We played a slew of games - I'm not sure how many - and kept standings and results. None of that mattered much. To wrap up the season, we played a daylong double-elimination tournament on a blistering July day. My team, the Tighty Whiteys, played a dismal first game, then pulled it together to win our next three. In the end, we folded to the fearsome Drunk Friendz and to our collective dehydration and heat exhaustion.

As I walked off the field that day, a group from another team sat in lawn chairs watching a game still in progress. One guy - I wish I knew his name - looked at me and asked if I had been the one playing second base.

Yes, that was me.

I had turned in a mixed performance on the field. I always make mistakes because I get nervous when the ball comes near me. But I got off a couple of good bunts. (The bunt is especially effective in kickball: Not only does it advance the runner, but the ball is so awkward to field that the kicker usually makes it safely to first.) I think I might have scored once, and I made a nice out or two at second base.

And during our final game, I caught two balls that shot over the pitcher's head and landed under my chin. They weren't floating pop flys; they were firebolts. I swear I managed both catches because my team had fallen so far behind and my energy was so depleted, I just wanted us to get the heck off the field.
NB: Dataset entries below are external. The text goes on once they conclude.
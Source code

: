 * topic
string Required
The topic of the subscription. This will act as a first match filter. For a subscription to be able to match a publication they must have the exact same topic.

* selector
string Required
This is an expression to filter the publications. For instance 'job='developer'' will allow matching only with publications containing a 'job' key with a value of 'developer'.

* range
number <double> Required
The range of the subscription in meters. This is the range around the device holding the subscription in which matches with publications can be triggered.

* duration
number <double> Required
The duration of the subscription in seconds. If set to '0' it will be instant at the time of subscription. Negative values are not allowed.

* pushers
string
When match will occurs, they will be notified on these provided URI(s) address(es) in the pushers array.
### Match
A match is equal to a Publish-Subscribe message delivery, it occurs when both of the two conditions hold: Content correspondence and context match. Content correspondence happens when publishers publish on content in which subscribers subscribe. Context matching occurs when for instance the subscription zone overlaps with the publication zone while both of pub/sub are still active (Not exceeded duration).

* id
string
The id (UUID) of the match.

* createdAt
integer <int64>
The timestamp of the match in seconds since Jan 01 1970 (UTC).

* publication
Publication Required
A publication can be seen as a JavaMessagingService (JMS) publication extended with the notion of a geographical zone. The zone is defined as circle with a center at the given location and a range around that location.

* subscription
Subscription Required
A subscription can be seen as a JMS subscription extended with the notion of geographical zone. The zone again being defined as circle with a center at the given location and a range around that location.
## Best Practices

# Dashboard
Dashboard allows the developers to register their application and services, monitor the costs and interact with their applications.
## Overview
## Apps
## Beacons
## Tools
Anyway, it was these catches, I presume, that made this guy notice me.

With his hand raised for a high five, he grinned and said, "You're a stud."
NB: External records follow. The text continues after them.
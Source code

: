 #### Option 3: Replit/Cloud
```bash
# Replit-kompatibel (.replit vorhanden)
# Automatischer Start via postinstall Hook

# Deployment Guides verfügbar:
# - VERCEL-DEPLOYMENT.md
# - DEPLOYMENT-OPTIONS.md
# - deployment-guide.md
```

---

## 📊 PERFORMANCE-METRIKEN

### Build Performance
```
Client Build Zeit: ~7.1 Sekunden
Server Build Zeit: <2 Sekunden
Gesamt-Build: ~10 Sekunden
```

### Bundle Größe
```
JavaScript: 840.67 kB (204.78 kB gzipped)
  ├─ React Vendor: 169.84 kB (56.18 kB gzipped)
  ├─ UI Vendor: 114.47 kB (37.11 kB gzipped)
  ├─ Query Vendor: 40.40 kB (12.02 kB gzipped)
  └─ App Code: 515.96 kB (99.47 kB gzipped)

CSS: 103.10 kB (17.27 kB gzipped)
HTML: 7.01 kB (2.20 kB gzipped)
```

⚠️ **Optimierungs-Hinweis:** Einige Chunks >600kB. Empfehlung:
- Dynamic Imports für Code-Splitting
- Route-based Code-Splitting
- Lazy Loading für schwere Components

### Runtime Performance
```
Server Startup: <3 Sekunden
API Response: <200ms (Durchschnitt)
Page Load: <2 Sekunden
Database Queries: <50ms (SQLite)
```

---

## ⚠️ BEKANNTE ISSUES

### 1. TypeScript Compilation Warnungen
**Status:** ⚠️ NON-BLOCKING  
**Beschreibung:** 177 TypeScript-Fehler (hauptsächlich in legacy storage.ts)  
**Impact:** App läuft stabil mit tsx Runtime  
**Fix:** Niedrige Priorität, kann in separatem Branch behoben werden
The best compliment of my life.

But since that soaring moment, the weeks - Thursday evenings especially - have felt a touch empty. I miss my team. I miss the game. I need my playtime.

So a few Fridays ago, in downtown St. Petersburg, I took up a new sport: shuffleboard.
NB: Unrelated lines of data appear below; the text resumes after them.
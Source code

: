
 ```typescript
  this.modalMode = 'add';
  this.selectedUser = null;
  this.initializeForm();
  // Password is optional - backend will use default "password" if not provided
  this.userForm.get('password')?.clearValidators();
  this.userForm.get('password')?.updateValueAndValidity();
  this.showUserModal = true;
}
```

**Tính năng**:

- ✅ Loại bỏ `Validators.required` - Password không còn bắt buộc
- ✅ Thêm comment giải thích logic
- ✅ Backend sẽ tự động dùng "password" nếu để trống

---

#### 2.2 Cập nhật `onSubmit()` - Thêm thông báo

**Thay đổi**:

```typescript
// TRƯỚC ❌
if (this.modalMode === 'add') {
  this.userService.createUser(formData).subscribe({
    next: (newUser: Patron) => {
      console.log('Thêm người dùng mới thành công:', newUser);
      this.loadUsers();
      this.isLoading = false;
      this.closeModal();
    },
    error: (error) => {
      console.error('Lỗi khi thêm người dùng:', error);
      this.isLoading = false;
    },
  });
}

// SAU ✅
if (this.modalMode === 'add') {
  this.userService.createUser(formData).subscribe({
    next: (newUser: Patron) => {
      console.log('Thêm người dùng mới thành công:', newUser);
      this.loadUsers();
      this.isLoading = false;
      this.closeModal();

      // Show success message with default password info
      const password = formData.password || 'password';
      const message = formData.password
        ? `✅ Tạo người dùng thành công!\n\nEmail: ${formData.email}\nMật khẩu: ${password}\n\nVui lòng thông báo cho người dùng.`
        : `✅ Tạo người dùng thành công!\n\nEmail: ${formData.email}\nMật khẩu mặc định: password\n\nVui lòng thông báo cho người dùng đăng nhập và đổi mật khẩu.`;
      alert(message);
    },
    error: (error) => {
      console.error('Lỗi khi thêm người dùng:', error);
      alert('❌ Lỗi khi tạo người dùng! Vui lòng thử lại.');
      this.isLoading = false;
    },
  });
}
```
I'm pretty sure I had never set foot on a shuffleboard court before that night. But having written about Zephyrhills for the past three years, I believed it to be a boring time-passer for the senior members of the community.

What a dipstick I was.

The St. Petersburg Shuffleboard Club is a historic landmark in the city, but its future was uncertain until this year, when a group of youngish activists mobilized to revive its place in the local culture.

Now it's the place Friday nights. The twentysomething crowd mixes with the fiftyish set sending discs gliding down the concrete alleys. Over the old club's sound system pump the tunes of some very musically sophisticated iPod owner. The scene is laughably passe yet unabashedly now.

Having played only twice, I cannot yet sum up my shuffling skills. I'm still learning the defensive side of the game - knocking opponents' discs out of scoring position and such. And I'm loving the lingo - "in the kitchen" and "drop the hammer."

The utter release of it is indisputable. Is it possible to feel stress during even the most intense shuffleboard match? I believe not.

The rumor around WAKA is that the next kickball season will start sometime this fall. I can hardly contain my schoolgirl giddiness.

Until then - in fact, until I'm about 84 - I have shuffleboard, and I'm searching for ever more means of diversion. Do my parents still have that old croquet set?

The game hardly matters. I just want to play.